Cientistas identificaram que vegetais comuns como couve, repolho e brócolis podem atuar como bioextratores de tálio, um metal raro e altamente valioso para a indústria de semicondutores e tecnologias ópticas.

Essas plantas conseguem crescer em solos considerados tóxicos devido à presença desse metal, absorvendo-o em suas folhas em concentrações muito superiores às encontradas no ambiente. A descoberta sugere uma nova abordagem para a remediação de solos contaminados, onde a agricultura é utilizada para recuperar materiais críticos que, de outra forma, seriam desperdiçados ou representariam riscos à saúde pública.

O processo de fitoextração do tálio

O fenômeno ocorre por meio de um processo biológico chamado fitoextração, no qual as raízes das plantas sugam o metal presente no solo junto com outros nutrientes.
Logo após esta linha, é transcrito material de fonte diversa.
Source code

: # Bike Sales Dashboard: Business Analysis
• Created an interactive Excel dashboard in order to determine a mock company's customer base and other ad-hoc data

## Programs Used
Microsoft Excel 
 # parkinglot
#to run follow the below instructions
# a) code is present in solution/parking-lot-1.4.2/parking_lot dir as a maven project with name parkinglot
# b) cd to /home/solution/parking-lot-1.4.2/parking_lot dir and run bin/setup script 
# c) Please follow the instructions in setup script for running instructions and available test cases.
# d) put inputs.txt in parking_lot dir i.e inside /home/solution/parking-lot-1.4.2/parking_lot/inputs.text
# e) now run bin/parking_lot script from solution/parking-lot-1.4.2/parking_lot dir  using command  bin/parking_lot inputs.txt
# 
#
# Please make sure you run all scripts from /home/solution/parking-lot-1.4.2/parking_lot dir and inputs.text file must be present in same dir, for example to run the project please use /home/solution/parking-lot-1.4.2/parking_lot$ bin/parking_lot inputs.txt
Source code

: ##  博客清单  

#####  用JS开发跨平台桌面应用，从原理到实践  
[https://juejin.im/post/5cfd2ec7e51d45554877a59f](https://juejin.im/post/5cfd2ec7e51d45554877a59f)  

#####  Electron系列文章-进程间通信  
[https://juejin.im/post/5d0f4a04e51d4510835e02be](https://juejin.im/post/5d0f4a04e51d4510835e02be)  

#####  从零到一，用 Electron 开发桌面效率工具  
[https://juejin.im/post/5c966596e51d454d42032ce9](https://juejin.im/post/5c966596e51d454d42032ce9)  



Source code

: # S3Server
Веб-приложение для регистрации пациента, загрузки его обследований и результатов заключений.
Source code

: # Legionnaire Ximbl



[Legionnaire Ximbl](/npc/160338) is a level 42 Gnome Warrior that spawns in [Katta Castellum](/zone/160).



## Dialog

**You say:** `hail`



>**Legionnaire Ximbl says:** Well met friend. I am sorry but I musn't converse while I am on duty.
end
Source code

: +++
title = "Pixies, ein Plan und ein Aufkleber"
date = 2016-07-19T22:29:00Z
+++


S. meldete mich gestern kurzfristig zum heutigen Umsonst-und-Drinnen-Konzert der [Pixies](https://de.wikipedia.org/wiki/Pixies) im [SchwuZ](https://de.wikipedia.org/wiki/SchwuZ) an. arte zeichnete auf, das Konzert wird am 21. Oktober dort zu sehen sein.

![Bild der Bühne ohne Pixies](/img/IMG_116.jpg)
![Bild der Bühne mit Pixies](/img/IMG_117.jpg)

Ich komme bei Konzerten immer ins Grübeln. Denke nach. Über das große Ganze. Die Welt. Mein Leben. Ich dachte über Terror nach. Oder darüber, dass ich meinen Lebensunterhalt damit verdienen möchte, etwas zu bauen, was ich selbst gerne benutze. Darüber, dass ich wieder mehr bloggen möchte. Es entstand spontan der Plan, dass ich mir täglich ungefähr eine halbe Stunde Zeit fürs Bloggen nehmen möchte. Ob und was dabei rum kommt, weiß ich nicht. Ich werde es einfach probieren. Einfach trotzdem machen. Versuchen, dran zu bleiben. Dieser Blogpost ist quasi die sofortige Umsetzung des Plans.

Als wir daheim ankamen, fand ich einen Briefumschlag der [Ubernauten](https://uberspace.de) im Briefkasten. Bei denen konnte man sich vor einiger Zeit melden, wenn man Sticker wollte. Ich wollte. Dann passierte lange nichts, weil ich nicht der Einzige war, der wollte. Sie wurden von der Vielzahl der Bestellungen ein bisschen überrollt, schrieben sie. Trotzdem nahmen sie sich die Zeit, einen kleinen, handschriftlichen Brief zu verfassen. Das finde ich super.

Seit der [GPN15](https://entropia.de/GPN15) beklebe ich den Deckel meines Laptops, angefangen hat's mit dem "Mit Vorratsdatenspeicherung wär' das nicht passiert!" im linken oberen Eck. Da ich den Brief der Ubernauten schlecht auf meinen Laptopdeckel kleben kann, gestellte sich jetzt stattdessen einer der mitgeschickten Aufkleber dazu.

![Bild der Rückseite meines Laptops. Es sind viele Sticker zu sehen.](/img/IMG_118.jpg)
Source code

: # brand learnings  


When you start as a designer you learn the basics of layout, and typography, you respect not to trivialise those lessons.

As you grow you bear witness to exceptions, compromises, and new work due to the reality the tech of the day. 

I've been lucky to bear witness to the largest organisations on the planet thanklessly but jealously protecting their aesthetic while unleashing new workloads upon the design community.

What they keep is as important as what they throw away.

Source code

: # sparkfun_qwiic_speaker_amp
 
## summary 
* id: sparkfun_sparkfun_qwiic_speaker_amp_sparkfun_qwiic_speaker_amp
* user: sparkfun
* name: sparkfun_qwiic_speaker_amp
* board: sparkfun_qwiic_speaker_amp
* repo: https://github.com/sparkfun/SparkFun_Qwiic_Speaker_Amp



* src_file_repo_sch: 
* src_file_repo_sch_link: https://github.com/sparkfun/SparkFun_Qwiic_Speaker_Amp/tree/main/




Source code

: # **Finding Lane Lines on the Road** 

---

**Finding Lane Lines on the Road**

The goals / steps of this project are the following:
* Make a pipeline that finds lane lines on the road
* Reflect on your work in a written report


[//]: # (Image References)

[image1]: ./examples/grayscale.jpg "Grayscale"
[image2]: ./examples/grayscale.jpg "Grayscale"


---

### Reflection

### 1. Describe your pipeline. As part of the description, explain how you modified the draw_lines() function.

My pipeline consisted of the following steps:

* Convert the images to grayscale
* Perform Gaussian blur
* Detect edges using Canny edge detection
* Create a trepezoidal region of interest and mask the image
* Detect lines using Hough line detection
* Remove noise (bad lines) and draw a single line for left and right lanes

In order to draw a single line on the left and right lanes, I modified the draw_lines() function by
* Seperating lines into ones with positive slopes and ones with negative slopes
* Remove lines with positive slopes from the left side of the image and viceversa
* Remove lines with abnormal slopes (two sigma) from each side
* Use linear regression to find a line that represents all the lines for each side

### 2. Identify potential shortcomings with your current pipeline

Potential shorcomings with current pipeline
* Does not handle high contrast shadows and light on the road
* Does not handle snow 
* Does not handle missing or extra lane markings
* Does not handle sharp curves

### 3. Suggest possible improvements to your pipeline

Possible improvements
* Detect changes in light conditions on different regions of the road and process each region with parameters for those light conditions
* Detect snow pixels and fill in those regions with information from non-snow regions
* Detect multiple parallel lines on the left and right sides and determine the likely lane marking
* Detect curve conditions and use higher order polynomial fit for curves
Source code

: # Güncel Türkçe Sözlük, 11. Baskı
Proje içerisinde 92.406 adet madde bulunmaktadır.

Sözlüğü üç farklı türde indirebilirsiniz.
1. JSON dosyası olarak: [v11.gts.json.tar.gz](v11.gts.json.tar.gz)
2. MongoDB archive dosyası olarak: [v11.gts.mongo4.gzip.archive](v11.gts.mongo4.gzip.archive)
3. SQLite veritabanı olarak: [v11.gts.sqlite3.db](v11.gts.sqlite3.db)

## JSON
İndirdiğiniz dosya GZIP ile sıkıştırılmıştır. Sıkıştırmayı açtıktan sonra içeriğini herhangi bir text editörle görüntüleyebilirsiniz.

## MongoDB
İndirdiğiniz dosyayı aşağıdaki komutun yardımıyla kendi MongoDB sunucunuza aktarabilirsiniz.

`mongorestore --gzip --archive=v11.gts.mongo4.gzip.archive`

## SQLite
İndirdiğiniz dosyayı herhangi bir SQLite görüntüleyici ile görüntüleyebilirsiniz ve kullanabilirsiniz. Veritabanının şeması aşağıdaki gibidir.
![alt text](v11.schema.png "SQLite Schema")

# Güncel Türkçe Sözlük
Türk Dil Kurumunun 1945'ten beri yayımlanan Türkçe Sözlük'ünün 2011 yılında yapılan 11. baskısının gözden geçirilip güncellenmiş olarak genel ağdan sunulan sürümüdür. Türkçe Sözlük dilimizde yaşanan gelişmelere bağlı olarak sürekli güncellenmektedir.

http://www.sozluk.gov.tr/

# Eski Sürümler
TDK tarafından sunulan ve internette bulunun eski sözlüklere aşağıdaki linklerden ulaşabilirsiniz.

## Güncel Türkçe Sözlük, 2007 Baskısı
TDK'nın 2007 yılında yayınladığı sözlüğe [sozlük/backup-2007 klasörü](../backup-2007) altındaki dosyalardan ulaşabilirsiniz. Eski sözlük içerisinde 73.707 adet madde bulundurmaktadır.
No caso específico de vegetais como a couve, repolho e brócolis, o sistema metabólico dessas espécies não apenas tolera o tálio, mas o acumula de forma eficiente em seus tecidos comestíveis (embora, nestas condições, tornem-se impróprios para o consumo).

Esse metal é essencial na fabricação de lentes de alta precisão, sensores de infravermelho e equipamentos de detecção de radiação, mas sua extração por métodos mineradores convencionais é complexa e cara.

Ao colher essas plantas ricas em metal, os pesquisadores podem processar a biomassa para recuperar o tálio em sua forma pura. Esse método de mineração vegetal permite que o metal seja reciclado para a cadeia produtiva tecnológica, reduzindo a dependência de minas subterrâneas tradicionais.

A eficiência demonstrada pela couve, repolho e brócolis na captura desse recurso específico surpreendeu os especialistas, pois a concentração acumulada nas folhas é alta o suficiente para tornar a extração economicamente viável em escala industrial.

Recuperação de solos e benefícios industriais

A utilização dessa técnica oferece uma solução dupla para o problema da contaminação ambiental em antigas áreas de mineração ou polos industriais. Enquanto limpam o terreno de substâncias perigosas, a couve, repolho e brócolis geram uma fonte renovável de matéria-prima para o setor de alta tecnologia.

O tálio é considerado um metal crítico devido à sua escassez e importância estratégica em componentes eletrônicos avançados. Sem a intervenção dessas plantas, o metal permaneceria no solo como um poluente persistente, ameaçando lençóis freáticos e ecossistemas locais.

O estudo detalha que o tempo necessário para a descontaminação completa de uma área depende da densidade do plantio e das condições climáticas que favorecem o crescimento vegetativo. Cultivar couve, repolho e brócolis em solos afetados permite que grandes extensões de terra sejam revitalizadas de forma passiva e sustentável. Após a extração do metal da biomassa, as cinzas resultantes do processo ainda podem conter outros minerais úteis, maximizando o aproveitamento dos recursos extraídos biologicamente.

Perspectivas para a economia circular mineral

A transição para uma economia baseada na mineração vegetal depende agora do desenvolvimento de infraestruturas que conectem o setor agrícola ao tecnológico.

Os pesquisadores acreditam que o uso de couve, repolho e brócolis para este fim será especialmente útil em países que possuem solos naturalmente ricos em metais raros, mas que sofrem com a poluição industrial. A capacidade dessas brássicas de atuar como “aspiradores de metal” representa um passo fundamental para o gerenciamento inteligente de resíduos tóxicos em escala global.

Futuras pesquisas pretendem investigar se outras variedades genéticas de couve, repolho e brócolis podem ser otimizadas para aumentar ainda mais a taxa de absorção de tálio. A expectativa é que, em breve, fazendas de fitoextração operem ao redor de zonas industriais, servindo como barreiras biológicas de proteção e centros de produção de metais estratégicos.

O uso inovador desses vegetais prova que a biologia pode oferecer soluções eficientes e de baixo impacto para os desafios da engenharia de materiais moderna.

Cique aqui para acessar o estudo.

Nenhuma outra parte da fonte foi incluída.